PARIS (AP)
Heavy rain in France has been delaying spring planting on farms
already hit hard by mad cow disease and the foot-and-mouth outbreak,
officials said Monday.
After autumn's
light yields, farmers are now being forced to postpone planting
of green peas, beets, potatoes and other crops, said Luc Guyau,
president of the national farmer's association, FNSEA.
The beet crop,
one of the most important in the flooded regions of the Somme
and Picardy in northern France, has been hit especially hard.

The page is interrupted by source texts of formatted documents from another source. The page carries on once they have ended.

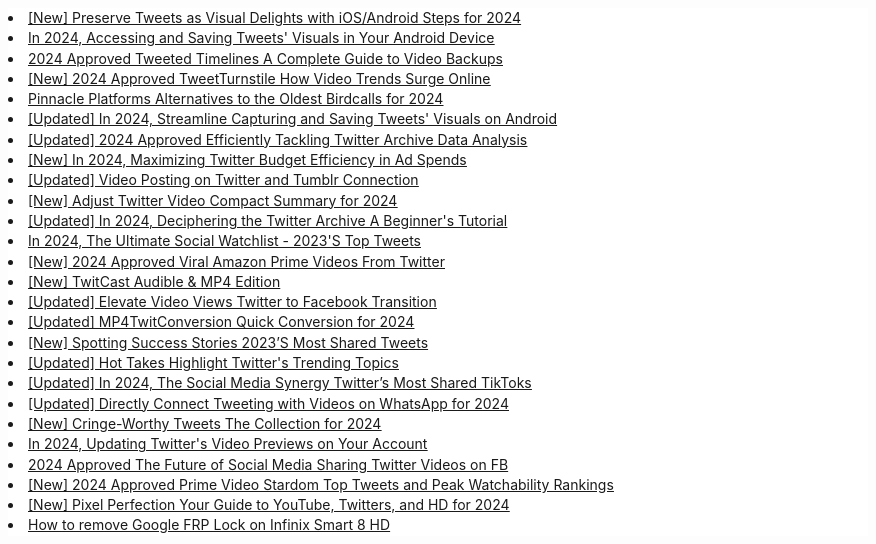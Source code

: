 <li><a href="https://twitter-clips.techidaily.com/new-preserve-tweets-as-visual-delights-with-iosandroid-steps-for-2024/"><u>[New] Preserve Tweets as Visual Delights with iOS/Android Steps for 2024</u></a></li>
<li><a href="https://twitter-clips.techidaily.com/in-2024-accessing-and-saving-tweets-visuals-in-your-android-device/"><u>In 2024, Accessing and Saving Tweets' Visuals in Your Android Device</u></a></li>
<li><a href="https://twitter-clips.techidaily.com/2024-approved-tweeted-timelines-a-complete-guide-to-video-backups/"><u>2024 Approved  Tweeted Timelines  A Complete Guide to Video Backups</u></a></li>
<li><a href="https://twitter-clips.techidaily.com/new-2024-approved-tweetturnstile-how-video-trends-surge-online/"><u>[New] 2024 Approved  TweetTurnstile  How Video Trends Surge Online</u></a></li>
<li><a href="https://twitter-clips.techidaily.com/pinnacle-platforms-alternatives-to-the-oldest-birdcalls-for-2024/"><u>Pinnacle Platforms  Alternatives to the Oldest Birdcalls for 2024</u></a></li>
<li><a href="https://twitter-clips.techidaily.com/updated-in-2024-streamline-capturing-and-saving-tweets-visuals-on-android/"><u>[Updated] In 2024, Streamline  Capturing and Saving Tweets' Visuals on Android</u></a></li>
<li><a href="https://twitter-clips.techidaily.com/updated-2024-approved-efficiently-tackling-twitter-archive-data-analysis/"><u>[Updated] 2024 Approved  Efficiently Tackling Twitter Archive Data Analysis</u></a></li>
<li><a href="https://twitter-clips.techidaily.com/new-in-2024-maximizing-twitter-budget-efficiency-in-ad-spends/"><u>[New] In 2024, Maximizing Twitter Budget Efficiency in Ad Spends</u></a></li>
<li><a href="https://twitter-clips.techidaily.com/updated-video-posting-on-twitter-and-tumblr-connection/"><u>[Updated] Video Posting on Twitter and Tumblr Connection</u></a></li>
<li><a href="https://twitter-clips.techidaily.com/new-adjust-twitter-video-compact-summary-for-2024/"><u>[New] Adjust Twitter Video Compact Summary for 2024</u></a></li>
<li><a href="https://twitter-clips.techidaily.com/updated-in-2024-deciphering-the-twitter-archive-a-beginners-tutorial/"><u>[Updated] In 2024, Deciphering the Twitter Archive  A Beginner's Tutorial</u></a></li>
<li><a href="https://twitter-clips.techidaily.com/in-2024-the-ultimate-social-watchlist-2023s-top-tweets/"><u>In 2024, The Ultimate Social Watchlist - 2023'S Top Tweets</u></a></li>
<li><a href="https://twitter-clips.techidaily.com/new-2024-approved-viral-amazon-prime-videos-from-twitter/"><u>[New] 2024 Approved  Viral Amazon Prime Videos From Twitter</u></a></li>
<li><a href="https://twitter-clips.techidaily.com/new-twitcast-audible-and-mp4-edition/"><u>[New] TwitCast  Audible & MP4 Edition</u></a></li>
<li><a href="https://twitter-clips.techidaily.com/updated-elevate-video-views-twitter-to-facebook-transition/"><u>[Updated] Elevate Video Views  Twitter to Facebook Transition</u></a></li>
<li><a href="https://twitter-clips.techidaily.com/updated-mp4twitconversion-quick-conversion-for-2024/"><u>[Updated] MP4TwitConversion  Quick Conversion for 2024</u></a></li>
<li><a href="https://twitter-clips.techidaily.com/new-spotting-success-stories-2023s-most-shared-tweets/"><u>[New] Spotting Success Stories  2023’S Most Shared Tweets</u></a></li>
<li><a href="https://twitter-clips.techidaily.com/updated-hot-takes-highlight-twitters-trending-topics/"><u>[Updated] Hot Takes Highlight  Twitter's Trending Topics</u></a></li>
<li><a href="https://twitter-clips.techidaily.com/updated-in-2024-the-social-media-synergy-twitters-most-shared-tiktoks/"><u>[Updated] In 2024, The Social Media Synergy  Twitter’s Most Shared TikToks</u></a></li>
<li><a href="https://twitter-clips.techidaily.com/updated-directly-connect-tweeting-with-videos-on-whatsapp-for-2024/"><u>[Updated] Directly Connect  Tweeting with Videos on WhatsApp for 2024</u></a></li>
<li><a href="https://twitter-clips.techidaily.com/new-cringe-worthy-tweets-the-collection-for-2024/"><u>[New] Cringe-Worthy Tweets  The Collection for 2024</u></a></li>
<li><a href="https://twitter-clips.techidaily.com/in-2024-updating-twitters-video-previews-on-your-account/"><u>In 2024, Updating Twitter's Video Previews on Your Account</u></a></li>
<li><a href="https://twitter-clips.techidaily.com/2024-approved-the-future-of-social-media-sharing-twitter-videos-on-fb/"><u>2024 Approved  The Future of Social Media  Sharing Twitter Videos on FB</u></a></li>
<li><a href="https://twitter-clips.techidaily.com/new-2024-approved-prime-video-stardom-top-tweets-and-peak-watchability-rankings/"><u>[New] 2024 Approved  Prime Video Stardom  Top Tweets and Peak Watchability Rankings</u></a></li>
<li><a href="https://twitter-clips.techidaily.com/new-pixel-perfection-your-guide-to-youtube-twitters-and-hd-for-2024/"><u>[New] Pixel Perfection  Your Guide to YouTube, Twitters, and HD for 2024</u></a></li>
<li><a href="https://blog-min.techidaily.com/how-to-remove-google-frp-lock-on-infinix-smart-8-hd-by-drfone-android-unlock-remove-google-frp/"><u>How to remove Google FRP Lock on Infinix Smart 8 HD</u></a></li>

While planting normally takes place in March and April, in the
Somme only 5 percent of the normal acreage has been sown.
Northern France
had rain 20 to 26 days in April, weather officials say, and one
town saw nearly three times as much rain as normal.
Only 65 to
70 percent of the normal acreage of grain fields have been sown,
and a shortage of straw has driven the price from $54 a ton to
$89 a ton, said Rene Louail, spokesman for the Confederation Paysanne.
Farmers are
having to travel as far as 250 miles to buy fodder, Guyau said.
It is yet
another blow for farmers, who have been unable to sell their livestock
because of the mad cow and foot-and-mouth crises.
Public concern
over mad cow disease, or bovine spongiform encephalopathy, increased
last year after potentially infected meat had to be urgently withdrawn
from French supermarket shelves. The ailment, linked to the human
brain-wasting illness variant Creutzfeld-Jakob disease, has caused
three deaths in France and a huge drop in beef consumption.
France reported
two cases of foot-and-mouth in March, prompting other countries
to slap bans on importing French meat products. While the disease
is not dangerous for humans, foot-and-mouth disease spreads quickly
among cloven-hoofed animals like sheep, pigs and cows.